In-car payments will be the new source of revenues for automotive sector.
Connected cars have become gadgets on wheels from which multiple actions can be performed. Some brands have opted for the integration of the vehicle in the Internet of Things universe, connecting it through its software too, for example, smart homes. Other manufacturers have opted to create a complete infotainment offer in which Tesla has achieved the greatest development by turning its screen into a console. Today’s vehicles are the new smartphones, as some industry executives have defined them, and the functions they offer are just the beginning of what is to come.
But all this technology generates costs that are partly affecting the final price of cars and partly the manufacturers. That is why the automotive sector is immersed in a strategy to monetize the wide range of connectivity. Some brands have experimented with or are planning to integrate ads into infotainment systems, but fear that this content will damage their brand reputation. So the other avenue that has opened up is the integration of payment platforms in connected vehicles.
Thus, according to a study conducted by ABI Research on the application of advertising and e-commerce in the automotive industry, manufacturers’ revenues from payments integrated into the HMI of cars will reach, only in the United States, a value of 3,940 million in 2026. This volume will grow with the gradual expansion of connected vehicles, which are expected to account for a quarter of the total global vehicle fleet by 2023, compared to 400 million today, according to McKinsey data. By 2025, the consulting firm estimates that this type of car will already account for 86% of the market.
Integrated payments, better than display advertising
“Today, vehicle connectivity is almost a mandate.
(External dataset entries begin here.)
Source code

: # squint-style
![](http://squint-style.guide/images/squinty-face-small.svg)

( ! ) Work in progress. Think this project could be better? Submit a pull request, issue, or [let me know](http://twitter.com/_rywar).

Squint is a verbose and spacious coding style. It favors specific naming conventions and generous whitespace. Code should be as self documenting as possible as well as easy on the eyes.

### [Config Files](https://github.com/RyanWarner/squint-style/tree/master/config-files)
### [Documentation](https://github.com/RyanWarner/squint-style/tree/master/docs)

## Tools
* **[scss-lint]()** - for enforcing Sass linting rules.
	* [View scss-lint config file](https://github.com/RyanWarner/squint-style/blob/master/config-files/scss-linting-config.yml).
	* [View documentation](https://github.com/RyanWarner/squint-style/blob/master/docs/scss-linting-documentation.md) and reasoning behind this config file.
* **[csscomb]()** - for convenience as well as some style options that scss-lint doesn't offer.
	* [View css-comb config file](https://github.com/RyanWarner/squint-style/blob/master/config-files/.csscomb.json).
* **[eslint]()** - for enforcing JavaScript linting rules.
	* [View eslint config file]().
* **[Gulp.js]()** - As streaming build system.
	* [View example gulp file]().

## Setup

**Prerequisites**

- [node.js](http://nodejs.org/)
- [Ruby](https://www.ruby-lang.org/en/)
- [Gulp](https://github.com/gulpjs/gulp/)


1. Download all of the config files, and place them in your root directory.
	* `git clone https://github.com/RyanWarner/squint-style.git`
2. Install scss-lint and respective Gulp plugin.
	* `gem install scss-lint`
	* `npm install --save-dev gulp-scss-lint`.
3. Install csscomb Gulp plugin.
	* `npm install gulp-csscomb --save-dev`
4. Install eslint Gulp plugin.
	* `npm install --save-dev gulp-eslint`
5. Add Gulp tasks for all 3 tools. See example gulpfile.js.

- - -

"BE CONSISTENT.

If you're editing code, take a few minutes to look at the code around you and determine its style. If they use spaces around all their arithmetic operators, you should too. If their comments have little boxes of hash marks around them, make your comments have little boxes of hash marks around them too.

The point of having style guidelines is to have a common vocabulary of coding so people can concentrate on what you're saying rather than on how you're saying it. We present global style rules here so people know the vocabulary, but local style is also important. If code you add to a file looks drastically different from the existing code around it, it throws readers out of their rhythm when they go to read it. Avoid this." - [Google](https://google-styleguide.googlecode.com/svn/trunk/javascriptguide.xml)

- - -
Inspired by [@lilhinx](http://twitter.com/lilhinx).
But this comes at a cost to automakers and there is still no consensus on who has to pay for it. The vast majority of customers see no value in renewing their subscriptions and brands are trying unsuccessfully not to extend free trial periods any further,” diagnoses Maite Bezerra, Automotive and Mobility Research Analyst at ABI Research, for whom in-vehicle payments could be a good strategy, as they would leverage the systems already installed in connected vehicles, without significant upfront investments.
For the consultant’s analyst, advertising integrated into the infotainment systems of connected cars would not be a good option for owners of premium vehicles, but it could be an option for users of more basic cars and of average economic levels, more accustomed to freemium or advertising-limited usage models such as those offered by Spotify. “However, unlike phones, vehicles are expensive goods for which customers have made a significant investment. So they would probably be disgruntled if they continually see ads on their screens,” adds Bezerra,
In the researcher’s opinion, these ads could damage the brand reputation of the first movers to introduce them: “This could easily lead to losses in vehicle sales that would in no way offset the advertising revenues”. Or also in carsharing or rental services, where, as in the previous example, there is not such a strong link between the driver and his car, nor such a strong investment.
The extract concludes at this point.